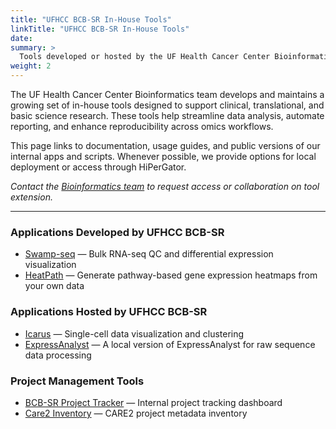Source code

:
 ```yaml
---
title: "UFHCC BCB-SR In-House Tools"
linkTitle: "UFHCC BCB-SR In-House Tools"
date: 
summary: >
  Tools developed or hosted by the UF Health Cancer Center Bioinformatics team for data analysis, reporting, and visualization.
weight: 2
---
```


The UF Health Cancer Center Bioinformatics team develops and maintains a growing set of in-house tools designed to support clinical, translational, and basic science research. These tools help streamline data analysis, automate reporting, and enhance reproducibility across omics workflows.

This page links to documentation, usage guides, and public versions of our internal apps and scripts. Whenever possible, we provide options for local deployment or access through HiPerGator.

*Contact the [Bioinformatics team](mailto:UFHCC-BCB-SR@ufl.edu) to request access or collaboration on tool extension.*

---

### Applications Developed by UFHCC BCB-SR

- [Swamp-seq](/swampseq/) — Bulk RNA-seq QC and differential expression visualization  
- [HeatPath](/heatpathapp/) — Generate pathway-based gene expression heatmaps from your own data  

### Applications Hosted by UFHCC BCB-SR

- [Icarus](/icarus/) — Single-cell data visualization and clustering  
- [ExpressAnalyst](/expressanalyst/) — A local version of ExpressAnalyst for raw sequence data processing  

### Project Management Tools

- [BCB-SR Project Tracker](/projecttracking/) — Internal project tracking dashboard  
- [Care2 Inventory](/care2-inventory/) — CARE2 project metadata inventory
···
* [Exercise] When you reach the line in the material above that holds "- [HeatPath](/heatpathapp/) —", begin reproducing lines exactly, and stop after the line that holds "### Project Management Tools".

* [Response box]
- [HeatPath](/heatpathapp/) — Generate pathway-based gene expression heatmaps from your own data  

### Applications Hosted by UFHCC BCB-SR

- [Icarus](/icarus/) — Single-cell data visualization and clustering  
- [ExpressAnalyst](/expressanalyst/) — A local version of ExpressAnalyst for raw sequence data processing  

### Project Management Tools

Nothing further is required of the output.